YOUR INSTRUCTIONS
Every line in the data below that includes "like" belongs in the answer, copied as it stands.

PROVIDED RECORDS
###

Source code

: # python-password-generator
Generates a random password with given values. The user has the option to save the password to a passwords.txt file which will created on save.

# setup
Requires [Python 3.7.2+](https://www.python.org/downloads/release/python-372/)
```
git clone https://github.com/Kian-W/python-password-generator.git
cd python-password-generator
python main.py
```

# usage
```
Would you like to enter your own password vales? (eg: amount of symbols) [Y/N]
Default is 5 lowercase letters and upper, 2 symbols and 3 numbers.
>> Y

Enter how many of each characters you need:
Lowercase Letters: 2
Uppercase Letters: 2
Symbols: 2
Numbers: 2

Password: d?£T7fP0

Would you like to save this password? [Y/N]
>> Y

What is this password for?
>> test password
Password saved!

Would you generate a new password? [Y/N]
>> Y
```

###

TASK SOLUTION
Would you like to enter your own password vales? (eg: amount of symbols) [Y/N]
Would you like to save this password? [Y/N]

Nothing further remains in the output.